Kurkov descubrió su afición por la literatura a través de los samizdat, los libros prohibidos por el régimen que circulaban en forma clandestina. Un día, a mediados de los 70, su hermano mayor trajo a casa un ejemplar de samizdat sin encuadernar y mecanografiado del “Archipiélago Gulag” Solzhenitsyn, que recién había empezado a circular entre los disidentes. Logró leerlo en tres días, que era el tiempo que tenían para pasarlo a otra persona. A partir de ese momento, supo que iba a ser escritor. No uno soviético.

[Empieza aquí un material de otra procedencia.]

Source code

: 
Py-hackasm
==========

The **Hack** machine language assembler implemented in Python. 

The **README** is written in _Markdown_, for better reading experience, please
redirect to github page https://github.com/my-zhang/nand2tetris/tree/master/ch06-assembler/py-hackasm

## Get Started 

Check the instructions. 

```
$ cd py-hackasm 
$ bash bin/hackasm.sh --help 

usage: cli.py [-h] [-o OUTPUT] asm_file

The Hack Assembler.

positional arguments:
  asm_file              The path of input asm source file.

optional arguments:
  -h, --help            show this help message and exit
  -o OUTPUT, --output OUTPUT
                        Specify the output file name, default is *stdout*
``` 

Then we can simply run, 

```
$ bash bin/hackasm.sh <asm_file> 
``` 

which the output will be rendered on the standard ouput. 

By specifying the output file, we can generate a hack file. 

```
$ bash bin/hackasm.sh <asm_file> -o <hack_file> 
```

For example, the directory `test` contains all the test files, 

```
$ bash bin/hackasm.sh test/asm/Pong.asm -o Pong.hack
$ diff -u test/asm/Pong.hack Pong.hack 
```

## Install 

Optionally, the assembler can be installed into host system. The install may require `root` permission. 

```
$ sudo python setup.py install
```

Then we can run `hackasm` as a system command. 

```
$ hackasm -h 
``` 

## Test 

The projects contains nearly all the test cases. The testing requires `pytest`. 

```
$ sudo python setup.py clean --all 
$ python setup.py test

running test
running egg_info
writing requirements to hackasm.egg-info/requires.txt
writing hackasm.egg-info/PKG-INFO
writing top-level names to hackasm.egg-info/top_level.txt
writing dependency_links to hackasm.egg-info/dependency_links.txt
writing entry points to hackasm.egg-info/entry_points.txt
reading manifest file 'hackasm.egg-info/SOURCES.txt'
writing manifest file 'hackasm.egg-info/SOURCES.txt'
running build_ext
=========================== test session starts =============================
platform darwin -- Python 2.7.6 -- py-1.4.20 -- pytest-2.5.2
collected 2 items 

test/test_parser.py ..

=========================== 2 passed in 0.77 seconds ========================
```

“Cuando el 24 de febrero de este año comenzó la nueva fase, más sangrienta, de la agresión rusa, cuando ya había pasado la conmoción de los primeros días de la nueva guerra, me encontré con que quería mirar atrás y decir “gracias” a todos los que habían estado conmigo en mi vida anterior al 24 de febrero y que me habían ayudado a que mi vida fuera interesante, útil, satisfactoria y significativa. El primer nombre que me vino a la mente fue el de mi país, mi Ucrania”, dijo ante sus colegas en Nueva York. “Ucrania es un país de individualistas. Cada ucraniano tiene su propia Ucrania personal. Cada ucraniano aprecia algo especial de su patria, algo que es importante para él o ella. Puede ser la increíble y diversa naturaleza del país, puede ser la fértil tierra negra que produce el 10% del trigo del mundo. Para mí, Ucrania es, en primer lugar, el espacio de mi libertad personal. Es un país que desde 1991 me ha dado más de treinta años de vida y trabajo sin censura, sin control político, sin presión”.
Así lo enfatizó antes de que vinieran los aplausos, los innumerables pedidos de entrevistas, el largo viaje de regreso hasta el perdido aeropuerto de Kosice en Eslovenia y el viaje en su auto Mitsubishi cruzando las montañas hasta su nuevo refugio desde donde pelea por Ucrania con la firmeza de los soldados que resistieron tres meses en la acería de la devastada ciudad de Mariupol.